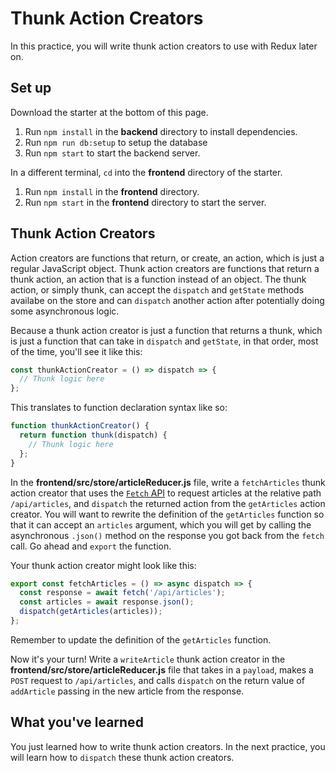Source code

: # Thunk Action Creators

In this practice, you will write thunk action creators to use with Redux later
on.

## Set up

Download the starter at the bottom of this page.

1. Run `npm install` in the **backend** directory to install dependencies.
2. Run `npm run db:setup` to setup the database
3. Run `npm start` to start the backend server.

In a different terminal, `cd` into the **frontend** directory of the starter.

1. Run `npm install` in the **frontend** directory.
2. Run `npm start` in the **frontend** directory to start the server.

## Thunk Action Creators

Action creators are functions that return, or create, an action, which is just
a regular JavaScript object. Thunk action creators are functions that return
a thunk action, an action that is a function instead of an object. The thunk
action, or simply thunk, can accept the `dispatch` and `getState` methods
availabe on the store and can `dispatch` another action after potentially doing
some asynchronous logic.

Because a thunk action creator is just a function that returns a thunk, which is
just a function that can take in `dispatch` and `getState`, in that order, most
of the time, you'll see it like this:

```javascript
const thunkActionCreator = () => dispatch => {
  // Thunk logic here
};
```

This translates to function declaration syntax like so:

```javascript
function thunkActionCreator() {
  return function thunk(dispatch) {
    // Thunk logic here
  };
}
```

In the **frontend/src/store/articleReducer.js** file, write a `fetchArticles`
thunk action creator that uses the [`Fetch` API][fetch] to request articles at
the relative path `/api/articles`, and `dispatch` the returned action from the
`getArticles` action creator. You will want to rewrite the definition of the
`getArticles` function so that it can accept an `articles` argument, which you
will get by calling the asynchronous `.json()` method on the response you got
back from the `fetch` call. Go ahead and `export` the function.

Your thunk action creator might look like this:

```javascript
export const fetchArticles = () => async dispatch => {
  const response = await fetch('/api/articles');
  const articles = await response.json();
  dispatch(getArticles(articles));
};
```

Remember to update the definition of the `getArticles` function.

Now it's your turn! Write a `writeArticle` thunk action creator in the
**frontend/src/store/articleReducer.js** file that takes in a `payload`, makes
a `POST` request to `/api/articles`, and calls `dispatch` on the return value of
`addArticle` passing in the new article from the response.

## What you've learned

You just learned how to write thunk action creators. In the next practice, you
will learn how to `dispatch` these thunk action creators.

[fetch]: https://developer.mozilla.org/en-US/docs/Web/API/Fetch_API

Task requirements
In the material above, find every line that has the string "response" and pull those lines out.

Solution for this exercise
will get by calling the asynchronous `.json()` method on the response you got
  const response = await fetch('/api/articles');
  const articles = await response.json();
`addArticle` passing in the new article from the response.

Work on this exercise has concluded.